Everything comes from the butchers or fish mongers.


----------



## jacko1 (Jul 4, 2009)

i tried puting live fish in they didnt last long at all even baby gold fish that i thought where easily going to outrun him didnt


----------



## Spuddy (Aug 24, 2009)

jacko1 said:


> i tried puting live fish in they didnt last long at all even baby gold fish that i thought where easily going to outrun him didnt


Thought you wasnt supposed to feed them goldfish due to their thaiomine(sp?) content or something. Think it was possibly on this forum that I heard of it.

I may be wrong however.


----------



## aaron lynch (Feb 13, 2009)

i dont own a caiman but do own large monitors and turtles and feed a very wide ranging diet such as...
mice
rats
chicks (1 and sometimes 10 day old)
quail
eggs (duck, quail and chicken)
heart
liver
rabbit 
trout
shrimp (live and dead)
snails (land and aquatic)
worms
morio worms
locusts
cockroaches
squid
mussels
im not sure how much of the above a caiman would eat but my snapper and monitors enjoy a varied diet so might be worth trying a few items.


----------



## fangsy (Sep 17, 2007)

Brilliant, thanks everyone, gives me more ideas for a varied diet for him ...

Thank you 

Dont forget to check out my webcam , details below in my SIG, lights start to come on at 10.30am

Thanks again 


Steve


----------



## Piraya1 (Feb 26, 2007)

Gold fish on a very rare occasion can do little harm, but by eating it, it suppresses hunger. 
On diets that have consisted mainly on frozen food and goldfish and no supplements, the caiman loses appetite, growth is restricted and finally...the nervous system crashes, after months or a couple of years they die.

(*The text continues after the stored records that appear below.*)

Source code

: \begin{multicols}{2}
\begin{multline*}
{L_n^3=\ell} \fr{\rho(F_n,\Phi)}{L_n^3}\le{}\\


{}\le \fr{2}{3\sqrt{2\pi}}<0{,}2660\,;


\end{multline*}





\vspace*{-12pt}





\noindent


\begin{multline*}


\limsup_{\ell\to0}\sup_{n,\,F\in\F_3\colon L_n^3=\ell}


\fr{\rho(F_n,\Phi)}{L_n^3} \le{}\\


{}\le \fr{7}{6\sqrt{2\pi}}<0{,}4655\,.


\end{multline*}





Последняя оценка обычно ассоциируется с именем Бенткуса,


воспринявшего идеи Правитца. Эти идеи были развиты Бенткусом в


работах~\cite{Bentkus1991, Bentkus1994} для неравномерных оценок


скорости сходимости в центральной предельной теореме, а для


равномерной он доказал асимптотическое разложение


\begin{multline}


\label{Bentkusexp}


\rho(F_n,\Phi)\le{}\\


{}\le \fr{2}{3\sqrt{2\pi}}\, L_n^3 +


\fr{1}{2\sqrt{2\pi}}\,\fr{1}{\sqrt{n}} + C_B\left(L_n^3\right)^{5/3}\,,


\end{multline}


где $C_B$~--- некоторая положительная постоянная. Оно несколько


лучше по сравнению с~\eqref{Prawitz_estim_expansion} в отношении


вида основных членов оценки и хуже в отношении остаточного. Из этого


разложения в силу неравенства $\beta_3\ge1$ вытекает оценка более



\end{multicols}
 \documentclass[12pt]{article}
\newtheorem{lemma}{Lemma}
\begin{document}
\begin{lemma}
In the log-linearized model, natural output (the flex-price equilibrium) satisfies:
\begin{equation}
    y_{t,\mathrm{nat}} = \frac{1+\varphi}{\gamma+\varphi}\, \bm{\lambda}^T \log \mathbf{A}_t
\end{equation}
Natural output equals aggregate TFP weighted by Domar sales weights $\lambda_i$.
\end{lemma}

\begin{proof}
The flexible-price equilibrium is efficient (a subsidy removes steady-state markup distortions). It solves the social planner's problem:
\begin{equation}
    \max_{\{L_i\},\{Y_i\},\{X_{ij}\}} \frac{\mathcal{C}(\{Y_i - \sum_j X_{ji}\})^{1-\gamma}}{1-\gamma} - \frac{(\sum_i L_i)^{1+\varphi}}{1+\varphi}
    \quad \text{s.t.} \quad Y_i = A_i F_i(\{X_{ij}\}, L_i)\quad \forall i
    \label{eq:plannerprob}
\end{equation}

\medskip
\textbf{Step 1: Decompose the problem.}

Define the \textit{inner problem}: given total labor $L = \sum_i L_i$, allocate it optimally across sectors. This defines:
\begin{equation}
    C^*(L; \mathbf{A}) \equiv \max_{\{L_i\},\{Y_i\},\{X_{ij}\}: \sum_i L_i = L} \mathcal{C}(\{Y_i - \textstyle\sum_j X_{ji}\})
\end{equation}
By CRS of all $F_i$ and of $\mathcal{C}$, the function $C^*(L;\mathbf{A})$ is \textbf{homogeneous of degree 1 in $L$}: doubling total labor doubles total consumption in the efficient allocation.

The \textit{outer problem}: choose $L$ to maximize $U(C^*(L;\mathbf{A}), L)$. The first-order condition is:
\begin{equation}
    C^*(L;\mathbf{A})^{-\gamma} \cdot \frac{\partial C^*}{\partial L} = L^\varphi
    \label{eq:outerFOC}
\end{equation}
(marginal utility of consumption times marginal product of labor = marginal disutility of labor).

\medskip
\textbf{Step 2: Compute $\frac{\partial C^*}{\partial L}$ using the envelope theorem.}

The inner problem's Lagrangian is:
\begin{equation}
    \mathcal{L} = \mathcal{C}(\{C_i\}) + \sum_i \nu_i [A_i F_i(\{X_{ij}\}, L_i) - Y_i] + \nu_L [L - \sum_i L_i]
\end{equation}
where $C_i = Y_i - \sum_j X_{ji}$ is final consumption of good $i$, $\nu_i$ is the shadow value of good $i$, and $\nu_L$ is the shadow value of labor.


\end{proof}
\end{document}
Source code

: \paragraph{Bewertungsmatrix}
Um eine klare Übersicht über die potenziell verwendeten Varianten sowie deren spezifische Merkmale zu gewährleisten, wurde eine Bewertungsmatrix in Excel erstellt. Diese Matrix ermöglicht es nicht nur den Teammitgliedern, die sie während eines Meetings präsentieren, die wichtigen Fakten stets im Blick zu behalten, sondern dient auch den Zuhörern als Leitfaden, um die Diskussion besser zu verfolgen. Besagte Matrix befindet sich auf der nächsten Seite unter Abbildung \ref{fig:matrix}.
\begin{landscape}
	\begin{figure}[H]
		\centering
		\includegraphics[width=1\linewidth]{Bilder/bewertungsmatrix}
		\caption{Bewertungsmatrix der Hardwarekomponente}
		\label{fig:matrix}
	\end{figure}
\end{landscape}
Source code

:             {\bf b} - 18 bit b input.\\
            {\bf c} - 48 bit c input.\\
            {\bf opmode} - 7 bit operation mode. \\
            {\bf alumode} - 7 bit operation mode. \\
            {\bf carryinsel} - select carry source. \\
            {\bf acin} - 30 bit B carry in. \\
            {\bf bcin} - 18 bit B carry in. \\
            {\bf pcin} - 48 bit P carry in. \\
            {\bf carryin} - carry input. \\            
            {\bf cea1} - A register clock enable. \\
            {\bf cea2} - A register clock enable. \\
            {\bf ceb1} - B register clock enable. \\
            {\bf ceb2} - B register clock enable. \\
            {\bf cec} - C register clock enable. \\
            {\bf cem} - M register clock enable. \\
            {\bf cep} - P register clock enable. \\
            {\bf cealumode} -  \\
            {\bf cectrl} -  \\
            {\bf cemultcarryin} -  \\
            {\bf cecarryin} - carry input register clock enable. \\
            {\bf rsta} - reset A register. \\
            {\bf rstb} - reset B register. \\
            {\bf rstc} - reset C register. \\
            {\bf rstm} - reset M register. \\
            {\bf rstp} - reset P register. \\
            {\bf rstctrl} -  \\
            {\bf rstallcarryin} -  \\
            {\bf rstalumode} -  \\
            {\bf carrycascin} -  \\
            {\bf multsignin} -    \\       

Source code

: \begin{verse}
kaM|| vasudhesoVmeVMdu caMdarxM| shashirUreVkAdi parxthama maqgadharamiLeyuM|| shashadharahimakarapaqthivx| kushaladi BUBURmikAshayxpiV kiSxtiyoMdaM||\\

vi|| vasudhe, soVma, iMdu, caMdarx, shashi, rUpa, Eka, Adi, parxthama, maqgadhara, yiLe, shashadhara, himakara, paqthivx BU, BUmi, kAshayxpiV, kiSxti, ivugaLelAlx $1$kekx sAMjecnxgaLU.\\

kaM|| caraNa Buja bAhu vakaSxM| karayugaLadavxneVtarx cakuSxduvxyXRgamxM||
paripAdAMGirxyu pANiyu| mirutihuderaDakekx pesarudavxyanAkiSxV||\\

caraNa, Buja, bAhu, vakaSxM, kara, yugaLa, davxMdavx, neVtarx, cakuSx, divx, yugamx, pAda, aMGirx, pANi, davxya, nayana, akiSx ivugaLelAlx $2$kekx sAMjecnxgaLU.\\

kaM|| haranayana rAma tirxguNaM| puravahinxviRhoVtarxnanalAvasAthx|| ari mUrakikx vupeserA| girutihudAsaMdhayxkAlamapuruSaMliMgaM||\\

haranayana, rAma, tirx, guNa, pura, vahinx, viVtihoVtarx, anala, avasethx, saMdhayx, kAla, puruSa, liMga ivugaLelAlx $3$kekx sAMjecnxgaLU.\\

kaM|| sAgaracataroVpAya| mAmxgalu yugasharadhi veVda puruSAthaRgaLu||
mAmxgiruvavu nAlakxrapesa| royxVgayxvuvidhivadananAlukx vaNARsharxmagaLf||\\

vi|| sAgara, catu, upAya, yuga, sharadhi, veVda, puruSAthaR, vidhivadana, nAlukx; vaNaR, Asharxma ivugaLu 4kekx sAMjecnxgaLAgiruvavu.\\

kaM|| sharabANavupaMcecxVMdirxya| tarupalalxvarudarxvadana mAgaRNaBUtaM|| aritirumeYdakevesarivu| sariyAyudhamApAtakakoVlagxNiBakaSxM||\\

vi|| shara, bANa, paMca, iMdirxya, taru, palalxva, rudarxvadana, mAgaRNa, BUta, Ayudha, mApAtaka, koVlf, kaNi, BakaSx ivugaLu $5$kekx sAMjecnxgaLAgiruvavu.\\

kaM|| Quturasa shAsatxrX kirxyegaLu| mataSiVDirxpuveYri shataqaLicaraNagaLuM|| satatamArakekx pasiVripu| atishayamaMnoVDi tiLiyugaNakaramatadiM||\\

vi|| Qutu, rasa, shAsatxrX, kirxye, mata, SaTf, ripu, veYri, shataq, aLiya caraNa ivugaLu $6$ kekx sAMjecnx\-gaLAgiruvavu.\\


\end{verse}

Be careful with snails, they harbour lungworm, and that's a nasty one to remove.


----------



## slippery42 (Mar 23, 2008)

You could try feeding it Viperlover!:gasp::gasp:

Sorry Minty I couldnt resist:lol2::lol2::lol2:


----------



## rogersspider2007 (Apr 2, 2007)

slippery42 said:


> You could try feeding it Viperlover!:gasp::gasp:
> 
> Sorry Minty I couldnt resist:lol2::lol2::lol2:


it might choke Graeme


----------



## fangsy (Sep 17, 2007)

I got some beef heart and beef kidney coming today ......

Good to try something different ....


Steve


----------



## 5hadowfax (Jun 10, 2010)

What time's feeding today ? I really wanna see him eat


----------



## fangsy (Sep 17, 2007)

Probably not until tomorrow to be honest , and I dont get in from work this week until 8 , so not sure when , sorry


Steve


----------



## 5hadowfax (Jun 10, 2010)

Np mate , when it's being fed please PM me if it's no bother
: victory:: victory:


----------